At the center of the trial is the lead plaintiff, a 20-year-old woman identified as K.G.M., referred to in court as Kaley G.M., who was a minor when she claims early and prolonged social media use triggered addiction and deteriorated her mental health. She alleges the platforms were deliberately designed with profit-driven addictive features. TikTok and Snap reached settlements with Kaley ahead of trial, though both companies still face related litigation scheduled for later this year. Kaley attended part of Wednesday’s proceedings but did not take the stand. Her attorney, Mark Lanier, struck a confident tone outside the courtroom, saying it was “going to be a good day.”

Zuckerberg held firm that Instagram has always barred children under 13 from the platform — a claim complicated by Kaley’s allegation that she first created an account at age 9. Addressing the discrepancy, he said, “I generally think that there are a set of people, potentially a meaningful number of people, who lie about their age in order to use our services. There’s a separate and very important question about enforcement, and it’s very difficult.”

The defense ran into turbulence when Lanier introduced a 2018 internal Meta document estimating that approximately 4 million Instagram users were under the age of 13 — accounting for roughly 30% of all American children between 10 and 12 at the time. While Zuckerberg acknowledged that Meta has since developed tools to flag underage users, Lanier countered that no such age verification mechanisms were in place when many of those children first signed up.

Further damaging internal records surfaced during testimony. A 2017 employee message revealed staff members openly criticizing what they described as Zuckerberg’s directive to “go after under 13-year-olds,” with one employee bluntly writing: “Yeah, it was gross the last time he mentioned it.”

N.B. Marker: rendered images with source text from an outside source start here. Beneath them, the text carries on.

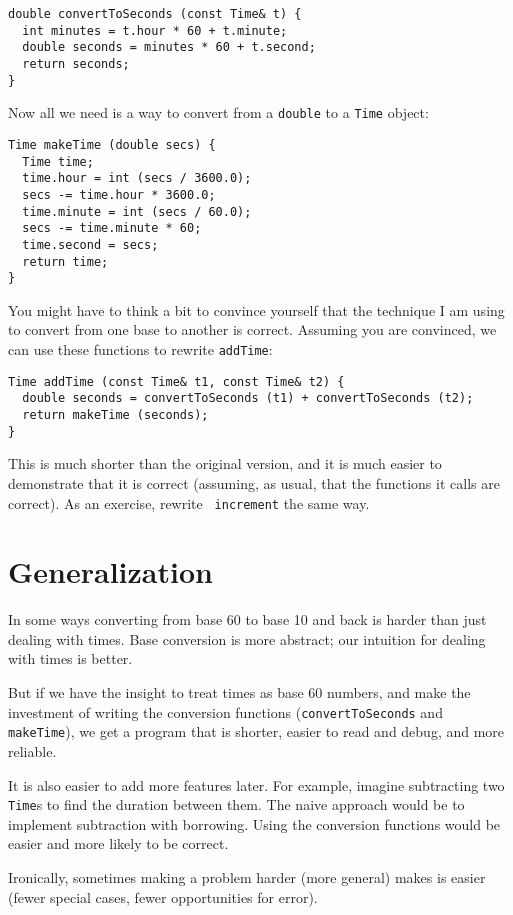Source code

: \begin{verbatim}
double convertToSeconds (const Time& t) {
  int minutes = t.hour * 60 + t.minute;
  double seconds = minutes * 60 + t.second;
  return seconds;
}
\end{verbatim}
%
Now all we need is a way to convert from a {\tt double}
to a {\tt Time} object:

\begin{verbatim}
Time makeTime (double secs) {
  Time time;
  time.hour = int (secs / 3600.0);
  secs -= time.hour * 3600.0;
  time.minute = int (secs / 60.0);
  secs -= time.minute * 60;
  time.second = secs;
  return time;
}
\end{verbatim}
%
You might have to think a bit to convince yourself that the technique
I am using to convert from one base to another is correct.  Assuming
you are convinced, we can use these functions to rewrite {\tt addTime}:

\begin{verbatim}
Time addTime (const Time& t1, const Time& t2) {
  double seconds = convertToSeconds (t1) + convertToSeconds (t2);
  return makeTime (seconds);
}
\end{verbatim}
%
This is much shorter than the original version, and it is much easier
to demonstrate that it is correct (assuming, as usual, that the
functions it calls are correct).  As an exercise, rewrite {\tt
increment} the same way.


\section{Generalization}

In some ways converting from base 60 to base 10 and back is
harder than just dealing with times.  Base conversion is more
abstract; our intuition for dealing with times is better.

But if we have the insight to treat times as base 60 numbers,
and make the investment of writing the conversion functions
({\tt convertToSeconds} and {\tt makeTime}), we get
a program that is shorter, easier to read and debug, and more
reliable.

It is also easier to add more features later.  For example, imagine
subtracting two {\tt Time}s to find the duration between them.  The
naive approach would be to implement subtraction with
borrowing.  Using the conversion functions would be easier and more
likely to be correct.

Ironically, sometimes making a problem harder (more general)
makes is easier (fewer special cases, fewer opportunities for error).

A separate 2022 internal document outlined engagement benchmarks targeting 40 minutes of daily Instagram use per user in 2023, with projections climbing to 46 minutes by 2026. Zuckerberg disputed any sinister interpretation of the figures. “These aren’t goals we give the teams for executing their jobs,” he said. “They’re ways we measure across the industry whether what we’re creating is on track.”